Six attractive, upper class college students decide to go camping in the middle of nowhere. They stop on the way to get beer, and see two hillbillies in a truck staring at them – one of them even comes up and tries to talk to them, although what he says doesn’t make sense but is oddly creepy. We they get to their camping spot, one of them tells the story of how a similar group of kids was murdered right in these very woods, right on this very spot, exactly 20 years ago tonight. And then they go skinny dipping. The hillbillies in the pickup show up again, frightening one of the girls so she falls down and hits her head. She wakes up with in the hillbillies’ cabin and discovers… that they are actually two really nice guys, a little shy and awkward sure, but sweet and they were just trying to help.
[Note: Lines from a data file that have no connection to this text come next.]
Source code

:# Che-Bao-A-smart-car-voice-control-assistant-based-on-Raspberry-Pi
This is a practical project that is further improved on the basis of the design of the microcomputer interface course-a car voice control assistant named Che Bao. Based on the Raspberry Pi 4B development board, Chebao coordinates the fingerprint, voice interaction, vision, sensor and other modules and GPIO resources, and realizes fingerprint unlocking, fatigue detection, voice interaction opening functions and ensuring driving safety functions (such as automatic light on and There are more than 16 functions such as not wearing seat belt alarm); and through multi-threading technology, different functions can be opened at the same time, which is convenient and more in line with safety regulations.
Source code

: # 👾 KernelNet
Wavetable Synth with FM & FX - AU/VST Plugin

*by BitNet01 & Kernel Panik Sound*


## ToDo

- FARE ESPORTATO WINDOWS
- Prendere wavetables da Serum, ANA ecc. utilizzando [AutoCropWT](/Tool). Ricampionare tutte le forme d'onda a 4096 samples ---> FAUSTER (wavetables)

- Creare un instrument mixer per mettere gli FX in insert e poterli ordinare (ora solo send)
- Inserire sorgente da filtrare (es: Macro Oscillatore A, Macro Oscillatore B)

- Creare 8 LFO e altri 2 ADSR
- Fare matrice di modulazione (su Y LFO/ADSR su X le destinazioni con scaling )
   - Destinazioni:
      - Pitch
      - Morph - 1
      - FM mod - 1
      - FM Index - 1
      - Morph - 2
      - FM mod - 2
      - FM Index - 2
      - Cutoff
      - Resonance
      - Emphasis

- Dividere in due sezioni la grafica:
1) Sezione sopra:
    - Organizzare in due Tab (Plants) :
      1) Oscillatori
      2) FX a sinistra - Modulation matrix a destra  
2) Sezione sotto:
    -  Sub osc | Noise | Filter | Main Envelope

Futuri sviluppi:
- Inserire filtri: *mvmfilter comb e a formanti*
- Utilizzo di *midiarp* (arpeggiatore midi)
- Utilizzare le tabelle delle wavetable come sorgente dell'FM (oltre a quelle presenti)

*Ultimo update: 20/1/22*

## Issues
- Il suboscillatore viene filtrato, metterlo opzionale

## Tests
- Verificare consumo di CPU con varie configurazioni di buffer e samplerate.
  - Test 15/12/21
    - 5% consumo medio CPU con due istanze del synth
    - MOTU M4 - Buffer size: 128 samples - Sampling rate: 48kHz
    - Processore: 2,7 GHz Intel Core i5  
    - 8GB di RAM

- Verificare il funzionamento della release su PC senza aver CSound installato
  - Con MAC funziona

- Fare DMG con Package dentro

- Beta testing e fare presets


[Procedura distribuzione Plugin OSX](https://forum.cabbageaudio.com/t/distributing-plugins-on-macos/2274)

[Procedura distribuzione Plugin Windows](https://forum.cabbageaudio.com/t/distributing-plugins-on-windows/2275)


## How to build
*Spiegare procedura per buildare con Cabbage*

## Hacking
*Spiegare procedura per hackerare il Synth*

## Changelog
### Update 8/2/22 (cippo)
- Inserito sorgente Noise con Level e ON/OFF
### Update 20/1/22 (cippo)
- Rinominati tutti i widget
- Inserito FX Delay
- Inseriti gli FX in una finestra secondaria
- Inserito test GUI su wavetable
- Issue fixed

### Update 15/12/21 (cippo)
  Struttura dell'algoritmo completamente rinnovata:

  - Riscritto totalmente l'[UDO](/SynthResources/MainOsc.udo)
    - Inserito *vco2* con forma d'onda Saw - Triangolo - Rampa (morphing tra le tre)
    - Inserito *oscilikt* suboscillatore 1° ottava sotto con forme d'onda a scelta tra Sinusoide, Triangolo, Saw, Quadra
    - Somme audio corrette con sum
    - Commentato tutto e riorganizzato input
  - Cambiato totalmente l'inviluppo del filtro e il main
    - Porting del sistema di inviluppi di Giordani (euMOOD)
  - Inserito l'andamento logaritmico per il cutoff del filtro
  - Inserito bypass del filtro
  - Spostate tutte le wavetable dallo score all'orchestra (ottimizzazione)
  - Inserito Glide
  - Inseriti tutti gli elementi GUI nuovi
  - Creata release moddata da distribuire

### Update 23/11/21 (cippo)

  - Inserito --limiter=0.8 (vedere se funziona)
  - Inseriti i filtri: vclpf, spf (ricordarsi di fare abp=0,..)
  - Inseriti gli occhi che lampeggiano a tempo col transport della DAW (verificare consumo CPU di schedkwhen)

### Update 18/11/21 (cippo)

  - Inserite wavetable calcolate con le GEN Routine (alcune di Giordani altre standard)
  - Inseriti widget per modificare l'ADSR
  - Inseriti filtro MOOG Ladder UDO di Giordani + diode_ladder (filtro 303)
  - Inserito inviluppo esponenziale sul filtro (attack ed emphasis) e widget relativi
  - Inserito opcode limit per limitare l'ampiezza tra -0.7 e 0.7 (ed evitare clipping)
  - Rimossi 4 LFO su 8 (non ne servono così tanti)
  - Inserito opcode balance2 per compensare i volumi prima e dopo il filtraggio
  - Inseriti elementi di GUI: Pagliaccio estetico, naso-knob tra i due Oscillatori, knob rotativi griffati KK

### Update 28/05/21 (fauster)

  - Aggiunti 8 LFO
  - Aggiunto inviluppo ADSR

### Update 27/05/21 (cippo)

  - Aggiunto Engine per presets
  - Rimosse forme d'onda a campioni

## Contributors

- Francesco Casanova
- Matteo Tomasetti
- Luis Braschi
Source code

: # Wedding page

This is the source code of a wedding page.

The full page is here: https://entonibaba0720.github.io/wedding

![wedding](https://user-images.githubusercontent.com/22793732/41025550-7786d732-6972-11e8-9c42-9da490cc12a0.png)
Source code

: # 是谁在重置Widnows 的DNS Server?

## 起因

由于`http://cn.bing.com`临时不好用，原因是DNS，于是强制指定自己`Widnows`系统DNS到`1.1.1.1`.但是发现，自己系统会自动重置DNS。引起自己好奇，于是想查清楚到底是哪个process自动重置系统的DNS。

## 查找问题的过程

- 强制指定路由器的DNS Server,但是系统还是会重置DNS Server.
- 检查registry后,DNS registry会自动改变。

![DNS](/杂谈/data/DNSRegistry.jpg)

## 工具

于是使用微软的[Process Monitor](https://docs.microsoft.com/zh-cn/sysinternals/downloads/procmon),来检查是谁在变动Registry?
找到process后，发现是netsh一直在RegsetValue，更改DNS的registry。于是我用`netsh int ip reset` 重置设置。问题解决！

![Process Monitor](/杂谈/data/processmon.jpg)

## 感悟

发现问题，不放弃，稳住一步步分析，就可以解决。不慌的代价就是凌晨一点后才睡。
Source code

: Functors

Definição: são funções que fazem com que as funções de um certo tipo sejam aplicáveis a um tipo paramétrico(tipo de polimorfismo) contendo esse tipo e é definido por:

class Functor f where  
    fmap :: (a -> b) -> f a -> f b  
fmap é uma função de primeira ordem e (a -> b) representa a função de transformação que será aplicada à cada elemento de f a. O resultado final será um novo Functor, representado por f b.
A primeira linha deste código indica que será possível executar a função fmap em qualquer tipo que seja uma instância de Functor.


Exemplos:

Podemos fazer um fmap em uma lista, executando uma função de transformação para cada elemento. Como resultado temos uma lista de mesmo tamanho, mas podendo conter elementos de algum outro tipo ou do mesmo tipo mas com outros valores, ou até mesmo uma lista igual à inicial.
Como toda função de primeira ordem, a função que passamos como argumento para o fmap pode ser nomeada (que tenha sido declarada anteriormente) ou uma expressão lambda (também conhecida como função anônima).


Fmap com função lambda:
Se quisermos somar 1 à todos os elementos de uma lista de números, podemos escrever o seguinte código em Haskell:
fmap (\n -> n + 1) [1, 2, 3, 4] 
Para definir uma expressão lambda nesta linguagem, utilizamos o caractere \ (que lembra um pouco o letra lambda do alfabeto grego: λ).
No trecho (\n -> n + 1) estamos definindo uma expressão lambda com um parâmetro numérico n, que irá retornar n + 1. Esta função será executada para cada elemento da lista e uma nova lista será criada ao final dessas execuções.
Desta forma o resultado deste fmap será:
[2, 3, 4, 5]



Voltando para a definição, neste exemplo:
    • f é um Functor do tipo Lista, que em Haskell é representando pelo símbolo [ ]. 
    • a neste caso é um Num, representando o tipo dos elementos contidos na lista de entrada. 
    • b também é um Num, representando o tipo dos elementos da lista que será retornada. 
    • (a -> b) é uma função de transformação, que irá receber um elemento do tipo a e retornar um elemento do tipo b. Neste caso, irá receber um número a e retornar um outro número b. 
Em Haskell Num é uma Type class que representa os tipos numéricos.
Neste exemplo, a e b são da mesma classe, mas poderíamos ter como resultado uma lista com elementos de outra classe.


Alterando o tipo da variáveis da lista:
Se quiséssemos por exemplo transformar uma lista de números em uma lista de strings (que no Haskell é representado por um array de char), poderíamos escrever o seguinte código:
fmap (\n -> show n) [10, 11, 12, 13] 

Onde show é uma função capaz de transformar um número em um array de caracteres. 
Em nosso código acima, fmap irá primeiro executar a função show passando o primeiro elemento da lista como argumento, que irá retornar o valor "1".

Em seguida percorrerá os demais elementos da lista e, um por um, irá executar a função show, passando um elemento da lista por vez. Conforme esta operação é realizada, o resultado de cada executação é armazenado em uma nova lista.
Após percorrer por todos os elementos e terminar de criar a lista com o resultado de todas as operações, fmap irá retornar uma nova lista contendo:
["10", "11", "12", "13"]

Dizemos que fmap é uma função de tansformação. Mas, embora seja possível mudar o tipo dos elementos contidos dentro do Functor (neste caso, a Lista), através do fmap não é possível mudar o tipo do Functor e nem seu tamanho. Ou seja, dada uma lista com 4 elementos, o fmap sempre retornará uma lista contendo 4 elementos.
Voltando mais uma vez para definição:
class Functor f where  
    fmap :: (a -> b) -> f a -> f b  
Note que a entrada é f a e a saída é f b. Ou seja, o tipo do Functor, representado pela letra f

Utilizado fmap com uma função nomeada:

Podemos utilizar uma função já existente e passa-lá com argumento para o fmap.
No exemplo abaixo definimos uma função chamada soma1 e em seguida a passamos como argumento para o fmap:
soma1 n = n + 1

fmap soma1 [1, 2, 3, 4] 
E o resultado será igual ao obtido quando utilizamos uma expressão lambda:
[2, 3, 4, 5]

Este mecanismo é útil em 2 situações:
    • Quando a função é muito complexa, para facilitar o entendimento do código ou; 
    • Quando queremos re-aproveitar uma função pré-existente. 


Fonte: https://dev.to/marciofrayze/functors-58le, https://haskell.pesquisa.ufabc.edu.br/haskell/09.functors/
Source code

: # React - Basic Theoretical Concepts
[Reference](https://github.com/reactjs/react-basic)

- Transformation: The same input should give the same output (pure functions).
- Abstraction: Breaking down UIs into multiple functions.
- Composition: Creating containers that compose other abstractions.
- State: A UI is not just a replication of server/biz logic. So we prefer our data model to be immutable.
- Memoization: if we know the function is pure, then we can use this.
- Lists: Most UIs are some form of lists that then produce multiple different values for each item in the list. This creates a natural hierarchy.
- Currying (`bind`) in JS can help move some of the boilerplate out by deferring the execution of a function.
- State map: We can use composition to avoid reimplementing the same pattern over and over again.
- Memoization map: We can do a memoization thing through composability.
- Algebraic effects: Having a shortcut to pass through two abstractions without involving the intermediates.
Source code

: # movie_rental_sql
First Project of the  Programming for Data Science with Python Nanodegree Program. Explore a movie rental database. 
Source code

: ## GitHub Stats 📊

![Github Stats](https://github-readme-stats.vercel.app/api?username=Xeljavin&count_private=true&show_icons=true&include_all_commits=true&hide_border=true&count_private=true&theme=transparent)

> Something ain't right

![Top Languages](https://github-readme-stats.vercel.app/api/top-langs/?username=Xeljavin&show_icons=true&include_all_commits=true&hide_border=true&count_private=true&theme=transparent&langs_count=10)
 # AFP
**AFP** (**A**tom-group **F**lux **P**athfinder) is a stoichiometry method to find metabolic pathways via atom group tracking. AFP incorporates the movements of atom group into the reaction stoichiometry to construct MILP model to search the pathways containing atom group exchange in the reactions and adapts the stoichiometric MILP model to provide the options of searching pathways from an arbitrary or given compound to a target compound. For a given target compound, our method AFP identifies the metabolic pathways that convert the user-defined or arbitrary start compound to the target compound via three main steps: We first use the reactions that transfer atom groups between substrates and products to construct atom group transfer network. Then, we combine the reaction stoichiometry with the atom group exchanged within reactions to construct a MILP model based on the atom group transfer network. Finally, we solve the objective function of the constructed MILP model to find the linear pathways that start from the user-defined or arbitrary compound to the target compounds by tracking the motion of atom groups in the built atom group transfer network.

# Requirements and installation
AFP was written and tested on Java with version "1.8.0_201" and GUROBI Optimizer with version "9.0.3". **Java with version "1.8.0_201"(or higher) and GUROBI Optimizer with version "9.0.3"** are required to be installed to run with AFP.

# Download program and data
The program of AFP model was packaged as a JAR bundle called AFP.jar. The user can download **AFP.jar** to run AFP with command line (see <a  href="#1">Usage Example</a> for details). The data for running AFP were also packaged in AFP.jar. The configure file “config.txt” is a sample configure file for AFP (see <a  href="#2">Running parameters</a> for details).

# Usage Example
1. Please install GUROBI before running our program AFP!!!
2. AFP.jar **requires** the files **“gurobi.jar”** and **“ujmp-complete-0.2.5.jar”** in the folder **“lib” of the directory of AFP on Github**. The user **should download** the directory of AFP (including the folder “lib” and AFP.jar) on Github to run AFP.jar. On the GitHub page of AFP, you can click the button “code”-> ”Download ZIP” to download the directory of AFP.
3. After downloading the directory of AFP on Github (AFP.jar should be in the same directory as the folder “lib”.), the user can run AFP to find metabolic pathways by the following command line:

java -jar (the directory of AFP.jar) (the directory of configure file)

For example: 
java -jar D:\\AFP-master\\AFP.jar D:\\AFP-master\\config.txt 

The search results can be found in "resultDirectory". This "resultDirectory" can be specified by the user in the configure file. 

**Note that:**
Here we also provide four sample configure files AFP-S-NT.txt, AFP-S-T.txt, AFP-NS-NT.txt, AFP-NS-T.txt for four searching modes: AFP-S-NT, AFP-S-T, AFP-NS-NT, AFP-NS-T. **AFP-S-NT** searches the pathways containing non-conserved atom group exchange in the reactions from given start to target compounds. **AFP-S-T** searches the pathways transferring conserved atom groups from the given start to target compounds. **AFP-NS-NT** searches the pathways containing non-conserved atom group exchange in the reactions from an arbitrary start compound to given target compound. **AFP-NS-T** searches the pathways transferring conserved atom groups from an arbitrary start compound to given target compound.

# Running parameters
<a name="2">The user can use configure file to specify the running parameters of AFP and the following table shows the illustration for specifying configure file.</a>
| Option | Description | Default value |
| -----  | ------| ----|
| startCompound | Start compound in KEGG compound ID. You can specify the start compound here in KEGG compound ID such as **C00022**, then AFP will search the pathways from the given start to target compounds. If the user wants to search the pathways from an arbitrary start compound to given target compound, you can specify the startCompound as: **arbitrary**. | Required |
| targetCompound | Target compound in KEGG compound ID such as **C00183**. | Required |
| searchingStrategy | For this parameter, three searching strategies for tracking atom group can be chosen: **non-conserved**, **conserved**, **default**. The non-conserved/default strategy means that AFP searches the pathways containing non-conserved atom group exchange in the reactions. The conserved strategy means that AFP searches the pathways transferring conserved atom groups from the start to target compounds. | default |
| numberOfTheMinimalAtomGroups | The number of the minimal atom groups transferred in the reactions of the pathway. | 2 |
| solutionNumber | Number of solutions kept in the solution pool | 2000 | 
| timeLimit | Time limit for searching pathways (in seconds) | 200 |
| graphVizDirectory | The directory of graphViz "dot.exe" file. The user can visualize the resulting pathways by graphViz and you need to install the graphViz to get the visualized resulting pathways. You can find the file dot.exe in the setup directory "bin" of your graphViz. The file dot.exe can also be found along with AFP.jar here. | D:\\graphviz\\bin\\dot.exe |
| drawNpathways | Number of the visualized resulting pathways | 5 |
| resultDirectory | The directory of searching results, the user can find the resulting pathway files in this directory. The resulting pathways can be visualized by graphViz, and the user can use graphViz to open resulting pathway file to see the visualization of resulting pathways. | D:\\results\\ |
Her friends however, especially their insane leader, are convinced they have kidnapped her – thus setting up a battle to the death between the hillbillies and the college kids.
Tucker & Dale vs. Evil gleefully checks off all the boxes of horror movie clichés about college kids running into insane hillbillies, and then turns them on their head. This movie has as high of a body count as those horror movies – and those kids die in gruesome ways, including impalings, fire and of course a wood chipper. There’s even a helpful cop who shows up, and dies in a gruesome way as well. But everything is just an accident – it’s all just a misunderstanding. But those kids are convinced that those hillbillies are evil.
The hillbillies in question are Tucker (Alan Tudyk) and Dale (Tyler Labine), who would be more comfortable as a comedy duo in the 1930s than in a hillbilly slasher flick of the 1970s. Tucker is skinnier, more uptight, more intelligent, and he becomes exasperated by his bumbling, oafish, but lovable and heavier companion. I kept expecting Tudyk to either smack Labine upside his head with his hat, or else turn to him or say “Well, here’s another fine mess you’ve got us in!” His facial expressions pretty much say that anyway. The two actors work well together – play off each other nicely. They just came up to the woods to enjoy a quiet long weekend fishing at Tucker’s new “vacation cabin”, although admittedly, it certainly does look like the place you would be taken to by an insane hillbilly who wants to kill you.
The girl they “kidnap” is sweetly played by Katrina Bowden, who is convinced, even with multiple dead bodies already piling up, that everything can be sorted out if everyone just sat down, had a nice cup of tea and talked through their problems. The real problem is Chad (Jesse Moss), the leader of the college kids, really is insane and bloodthirsty.
Tucker & Dale vs. Evil is made with the same spirit, if not the same style, as Edgar Wright’s Shaun of the Dead. No, it doesn’t explode the genre it’s spoofing like that film did, but it sends up nicely. For fans of the horror genre, Tucker & Dale vs. Evil is a must – a cult film in the making.